Trifluoromethyl sulfonic acid fluoride CF 3SO 2The method of F separation and purification
Technical field
The present invention relates to a kind of trifluoromethyl sulfonic acid fluoride CF 3SO 2The method of F separation and purification is particularly with methanesulfonyl fluoride CH 3SO 2F electrochemical fluorination reaction gas-phase product is raw material separation and purification trifluoromethyl sulfonic acid fluoride CF 3SO 2The method of F belongs to the fine chemical technology field.
Background technology
Trifluoromethyl sulfonic acid fluoride CF 3SO 2F is the important foundation raw material of the novel Chemicals of complex functionality type in the field of fine chemical, is the important source material of synthetic ionic liquid, fluorine surfactant and lithium-ion electrolyte etc., is with a wide range of applications development and preparation trifluoromethyl sulfonic acid fluoride CF 3SO 2The new process of F and gordian technique are to construct the important research and development field of functional type, meticulous type, the meticulous fluorine chemical product of high-level efficiency.
Trifluoromethyl sulfonic acid fluoride, molecular formula are CF 3SO 2F, normal temperature for brown gas, about BP:-21 ℃, is slightly soluble in water down, is dissolved in the organic solvent, and the reactivity ratio is higher.

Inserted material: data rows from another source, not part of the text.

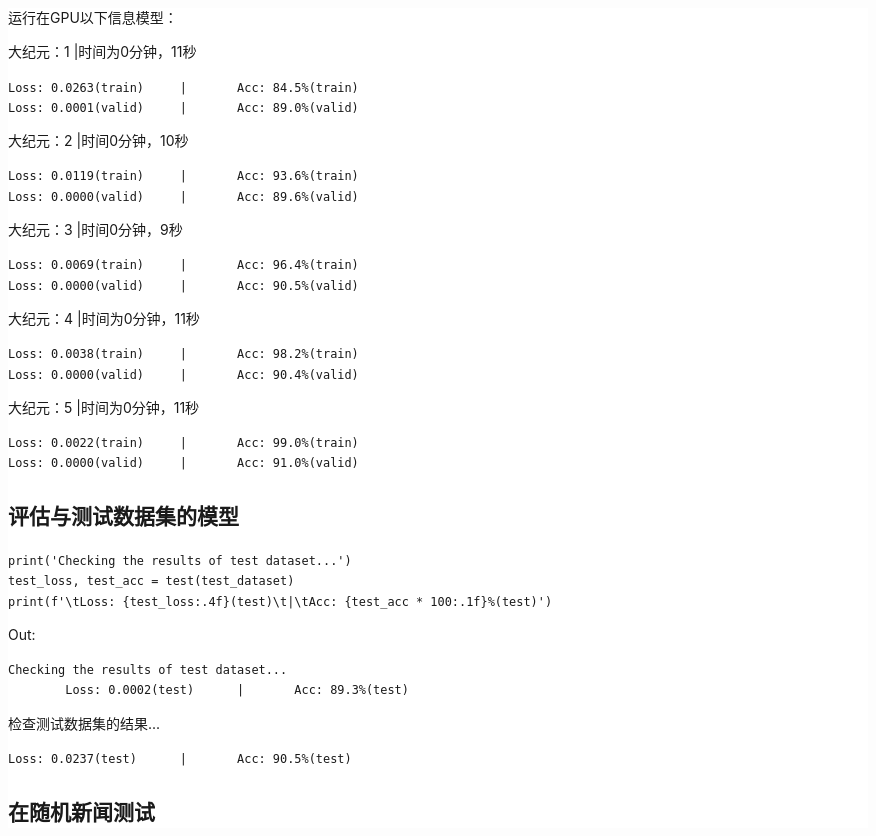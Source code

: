 
运行在GPU以下信息模型：

大纪元：1 |时间为0分钟，11秒

    
    
    Loss: 0.0263(train)     |       Acc: 84.5%(train)
    Loss: 0.0001(valid)     |       Acc: 89.0%(valid)
    

大纪元：2 |时间0分钟，10秒

    
    
    Loss: 0.0119(train)     |       Acc: 93.6%(train)
    Loss: 0.0000(valid)     |       Acc: 89.6%(valid)
    

大纪元：3 |时间0分钟，9秒

    
    
    Loss: 0.0069(train)     |       Acc: 96.4%(train)
    Loss: 0.0000(valid)     |       Acc: 90.5%(valid)
    

大纪元：4 |时间为0分钟，11秒

    
    
    Loss: 0.0038(train)     |       Acc: 98.2%(train)
    Loss: 0.0000(valid)     |       Acc: 90.4%(valid)
    

大纪元：5 |时间为0分钟，11秒

    
    
    Loss: 0.0022(train)     |       Acc: 99.0%(train)
    Loss: 0.0000(valid)     |       Acc: 91.0%(valid)
    

## 评估与测试数据集的模型

    
    
    print('Checking the results of test dataset...')
    test_loss, test_acc = test(test_dataset)
    print(f'\tLoss: {test_loss:.4f}(test)\t|\tAcc: {test_acc * 100:.1f}%(test)')
    

Out:

    
    
    Checking the results of test dataset...
            Loss: 0.0002(test)      |       Acc: 89.3%(test)
    

检查测试数据集的结果...

    
    
    Loss: 0.0237(test)      |       Acc: 90.5%(test)
    

## 在随机新闻测试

Methanesulfonyl fluoride CH 3SO 2The F electrochemical fluorination gas-phase product is meant with CH 3SO 2F is a raw material, in HF solution, carries out the electrochemical fluorination reaction, generates principal product trifluoromethyl sulfonic acid fluoride CF at anode 3SO 2F generates by product hydrogen H at negative electrode 2, and because the boiling point lower (19.5 ℃) of HF and with CF 3SO 2F and H 2Leave the gas phase mixture of electrochemical fluorination reactor drum together with gas form, mainly contain CF 3SO 2F, H 2And HF, because water H is arranged 2O and CH 3SO 2Bond rupture and the trace impurity that produce of F in the electrochemical fluorination process is like oxygen difluoride OF 2, tetrafluoro-methane CF 4Wait the impurity of the difficult liquefaction of some lower boilings.
Summary of the invention
The purpose of this invention is to provide that a kind of process method is simple, less energy consumption, quality is good, cost is low trifluoromethyl sulfonic acid fluoride CF 3SO 2The method of F separation and purification.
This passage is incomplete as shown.